XIX e início do século XX era um setor que atuava nas diversas etapas da produção do capital cafeeiro, e que tinha articulação direta com o sistema internacional por meio do negócio de exportação do café. Paralelamente permaneciam existindo fazendeiros tradicionais dedicados apenas à lavoura do café. A elite paulista deste período seria constituída essencialmente pelo grande capital cafeeiro cujos empreendimentos eram voltados principalmente para a exportação e para o mercado internacional.

À medida que a economia paulista ligada ao café vai se desenvolvendo, formam-se claramente dois grupos distintos: o médio capital, ligado apenas à produção de café propriamente dita – a lavoura; e o grande capital, aquele que espalhou seus tentáculos pelas diversas etapas de realização do capital cafeeiro que é predominantemente mercantil – o grande capital cafeeiro. A elite paulista refere-se a este segundo grupo, já que é esta que dirige o processo de formação do Estado republicano. (TORELLI, 2004, 04)

Os fazendeiros dedicados exclusivamente a produção agrícola, foram empurrados para a periferia da economia. Tornando-se dependentes do grande capital cafeeiro para os processos de ensacamento, escoamento, distribuição, comercialização e exportação de sua produção e sem poder determinar o valor de seu produto, e sem influência também nos demais setores da cadeia produtiva, constituíram um setor enfraquecido política e economicamente.

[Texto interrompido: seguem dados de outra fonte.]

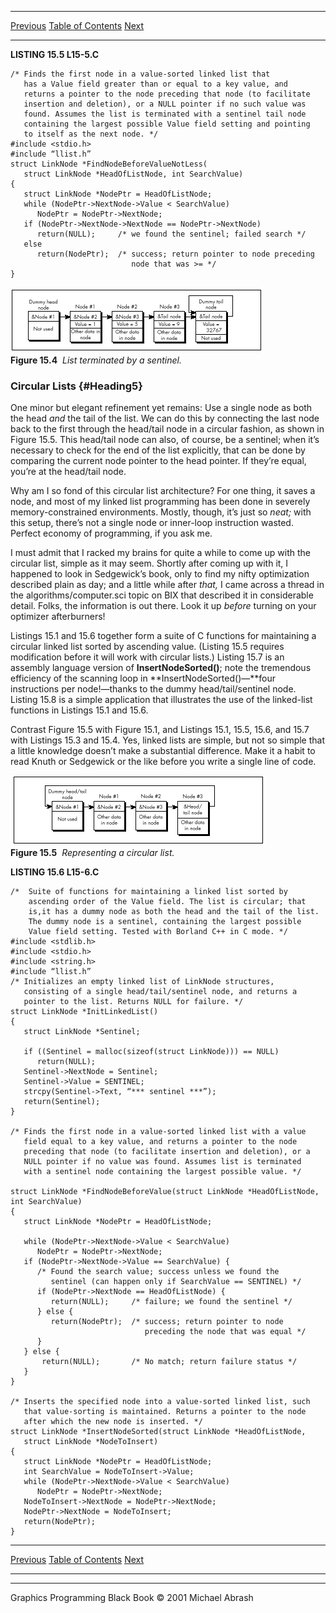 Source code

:   ------------------------ --------------------------------- --------------------
  [Previous](15-02.html)   [Table of Contents](index.html)   [Next](15-04.html)
  ------------------------ --------------------------------- --------------------

**LISTING 15.5 L15-5.C**

    /* Finds the first node in a value-sorted linked list that
       has a Value field greater than or equal to a key value, and
       returns a pointer to the node preceding that node (to facilitate
       insertion and deletion), or a NULL pointer if no such value was
       found. Assumes the list is terminated with a sentinel tail node
       containing the largest possible Value field setting and pointing
       to itself as the next node. */
    #include <stdio.h>
    #include “llist.h”
    struct LinkNode *FindNodeBeforeValueNotLess(
       struct LinkNode *HeadOfListNode, int SearchValue)
    {
       struct LinkNode *NodePtr = HeadOfListNode;
       while (NodePtr->NextNode->Value < SearchValue)
          NodePtr = NodePtr->NextNode;
       if (NodePtr->NextNode->NextNode == NodePtr->NextNode)
          return(NULL);     /* we found the sentinel; failed search */
       else
          return(NodePtr);  /* success; return pointer to node preceding
                               node that was >= */
    }

![](images/15-04.jpg)\
 **Figure 15.4**  *List terminated by a sentinel.*

### Circular Lists {#Heading5}

One minor but elegant refinement yet remains: Use a single node as both
the head *and* the tail of the list. We can do this by connecting the
last node back to the first through the head/tail node in a circular
fashion, as shown in Figure 15.5. This head/tail node can also, of
course, be a sentinel; when it’s necessary to check for the end of the
list explicitly, that can be done by comparing the current node pointer
to the head pointer. If they’re equal, you’re at the head/tail node.

Why am I so fond of this circular list architecture? For one thing, it
saves a node, and most of my linked list programming has been done in
severely memory-constrained environments. Mostly, though, it’s just so
*neat;* with this setup, there’s not a single node or inner-loop
instruction wasted. Perfect economy of programming, if you ask me.

I must admit that I racked my brains for quite a while to come up with
the circular list, simple as it may seem. Shortly after coming up with
it, I happened to look in Sedgewick’s book, only to find my nifty
optimization described plain as day; and a little while after *that,* I
came across a thread in the algorithms/computer.sci topic on BIX that
described it in considerable detail. Folks, the information is out
there. Look it up *before* turning on your optimizer afterburners!

Listings 15.1 and 15.6 together form a suite of C functions for
maintaining a circular linked list sorted by ascending value. (Listing
15.5 requires modification before it will work with circular lists.)
Listing 15.7 is an assembly language version of **InsertNodeSorted()**;
note the tremendous efficiency of the scanning loop in
**InsertNodeSorted()—**four instructions per node!—thanks to the dummy
head/tail/sentinel node. Listing 15.8 is a simple application that
illustrates the use of the linked-list functions in Listings 15.1 and
15.6.

Contrast Figure 15.5 with Figure 15.1, and Listings 15.1, 15.5, 15.6,
and 15.7 with Listings 15.3 and 15.4. Yes, linked lists are simple, but
not so simple that a little knowledge doesn’t make a substantial
difference. Make it a habit to read Knuth or Sedgewick or the like
before you write a single line of code.

![](images/15-05.jpg)\
 **Figure 15.5**  *Representing a circular list.*

**LISTING 15.6 L15-6.C**

    /*  Suite of functions for maintaining a linked list sorted by
        ascending order of the Value field. The list is circular; that
        is,it has a dummy node as both the head and the tail of the list.
        The dummy node is a sentinel, containing the largest possible
        Value field setting. Tested with Borland C++ in C mode. */
    #include <stdlib.h>
    #include <stdio.h>
    #include <string.h>
    #include “llist.h”
    /* Initializes an empty linked list of LinkNode structures,
       consisting of a single head/tail/sentinel node, and returns a
       pointer to the list. Returns NULL for failure. */
    struct LinkNode *InitLinkedList()
    {
       struct LinkNode *Sentinel;

       if ((Sentinel = malloc(sizeof(struct LinkNode))) == NULL)
          return(NULL);
       Sentinel->NextNode = Sentinel;
       Sentinel->Value = SENTINEL;
       strcpy(Sentinel->Text, “*** sentinel ***”);
       return(Sentinel);
    }

    /* Finds the first node in a value-sorted linked list with a value
       field equal to a key value, and returns a pointer to the node
       preceding that node (to facilitate insertion and deletion), or a
       NULL pointer if no value was found. Assumes list is terminated
       with a sentinel node containing the largest possible value. */

    struct LinkNode *FindNodeBeforeValue(struct LinkNode *HeadOfListNode,
    int SearchValue)
    {
       struct LinkNode *NodePtr = HeadOfListNode;

       while (NodePtr->NextNode->Value < SearchValue)
          NodePtr = NodePtr->NextNode;
       if (NodePtr->NextNode->Value == SearchValue) {
          /* Found the search value; success unless we found the
             sentinel (can happen only if SearchValue == SENTINEL) */
          if (NodePtr->NextNode == HeadOfListNode) {
             return(NULL);     /* failure; we found the sentinel */
          } else {
             return(NodePtr);  /* success; return pointer to node
                                  preceding the node that was equal */
          }
       } else {
           return(NULL);       /* No match; return failure status */
       }
    }

    /* Inserts the specified node into a value-sorted linked list, such
       that value-sorting is maintained. Returns a pointer to the node
       after which the new node is inserted. */
    struct LinkNode *InsertNodeSorted(struct LinkNode *HeadOfListNode,
       struct LinkNode *NodeToInsert)
    {
       struct LinkNode *NodePtr = HeadOfListNode;
       int SearchValue = NodeToInsert->Value;
       while (NodePtr->NextNode->Value < SearchValue)
          NodePtr = NodePtr->NextNode;
       NodeToInsert->NextNode = NodePtr->NextNode;
       NodePtr->NextNode = NodeToInsert;
       return(NodePtr);
    }

  ------------------------ --------------------------------- --------------------
  [Previous](15-02.html)   [Table of Contents](index.html)   [Next](15-04.html)
  ------------------------ --------------------------------- --------------------

* * * * *

Graphics Programming Black Book © 2001 Michael Abrash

Uma das questões que separavam drasticamente as posições do grande capital cafeeiro dos produtores era o problema do câmbio. Os presidentes da república provenientes de São Paulo defendiam uma política liberal, de não intervenção do estado na determinação do valor da moeda, o que fazia o seu valor se elevar durante as crises. Os produtores diretamente dedicados à lavoura cafeeira eram os que enfrentavam a maior dificuldade diante da política de preços estatal. Enquanto para os cafeicultores da lavoura, a elevação da moeda aumentava o seu endividamento e dificultava a venda do produto, do lado do setor comercial, a elevação da moeda elevava o padrão de acumulação comercial e bancária. Questões como esta demonstram a diversidade de posições presentes entre os membros do setor cafeeiro paulista. É possível distinguir de um lado, um movimento que defendia que o Estado deveria intervir diretamente na questão do café, de outro, um setor liberal que defendia a adoção de uma política de livre mercado e livre concorrência, excluindo assim a interferência do Estado. Essas diferentes posições geraram uma crise dentro do próprio partido representativo dos interesses da elite cafeeira paulista, o PRP.

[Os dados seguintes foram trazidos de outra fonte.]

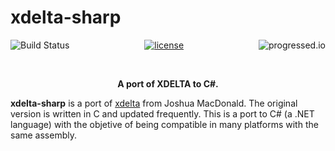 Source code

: # xdelta-sharp
<p align="center">
<a href="https://travis-ci.org/pleonex/xdelta-sharp"><img alt="Build Status" src="https://travis-ci.org/pleonex/xdelta-sharp.svg?branch=master" align="left" /></a>
<a href="http://www.gnu.org/copyleft/gpl.html"><img alt="license" src="https://img.shields.io/badge/license-GPL%20V3-blue.svg?style=flat" /></a>
<a href="https://github.com/fehmicansaglam/progressed.io"><img alt="progressed.io" src="http://progressed.io/bar/10" align="right" /></a>
</p>

<br>
<p align="center"><b>A port of XDELTA to C#.</b></p>

**xdelta-sharp** is a port of [xdelta](https://github.com/jmacd/xdelta) from
Joshua MacDonald. The original version is written in C and updated frequently.
This is a port to C# (a .NET language) with the objetive of being compatible in
many platforms with the same assembly.
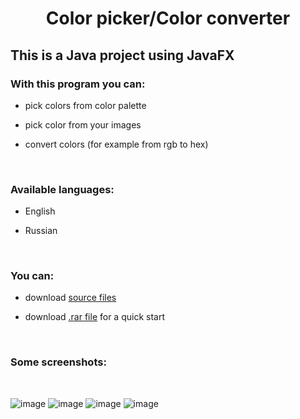 <div id="header" align="center">
  <h1>Color picker/Color converter</h1>
</div>
<h2>This is a Java project using JavaFX</h2>
<h3>With this program you can:</h3>

- pick colors from color palette

- pick color from your images
  
- convert colors (for example from rgb to hex)<br>
<br>
<h3>Available languages:</h3>

- English
  
- Russian
<br>
<h3>You can:</h3>

- download <a href="https://github.com/frizyyu/JavaColorPicker/tree/master">source files</a>

- download <a href="https://github.com/frizyyu/JavaColorPicker/tree/quick-start">.rar file</a> for a quick start
<br>
<h3>Some screenshots:</h3><br>

![image](https://github.com/user-attachments/assets/c403a774-088d-4354-8d8b-0ab3e144b4f7)
![image](https://github.com/user-attachments/assets/b6fdf5b4-3b8e-40ad-aff5-e7261625c146)
![image](https://github.com/user-attachments/assets/c89ab5cb-7a4e-4ffa-9a73-3eec15124843)
![image](https://github.com/user-attachments/assets/516c6dae-f693-4b68-9940-da9eff737170)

Segundo Perissinotto, (1999) as insatisfações dos lavradores em relação à política econômica do governo vinham desde 1899 quando foi proposta de criação de um Partido da Lavoura, que defenderia:

(...) os interesses dos fazendeiros do interior contra aqueles que, além da própria fazenda, tinham interesses urbanos: o grande capital cafeeiro. Portanto, o Partido da Lavoura revela claramente uma cisão entre a lavoura, o Estado (leia-se o PRP – Partido Republicano Paulista) e os interesses urbanos do grande capital. (PERISSINOTO, 1994, p. 50)

O agravamento da crise econômica levou a necessidade de intervenção estatal na determinação do valor cambial, mas sua ação não foi no sentido de atender diretamente aos interesses dos fazendeiros de café. O estabelecimento da chamada “política dos governadores” teria sido, antes de tudo, um movimento na direção da estabilidade econômica e política, com o intuito de impedir que os diferentes interesses oligárquicos interferissem na estabilidade de república.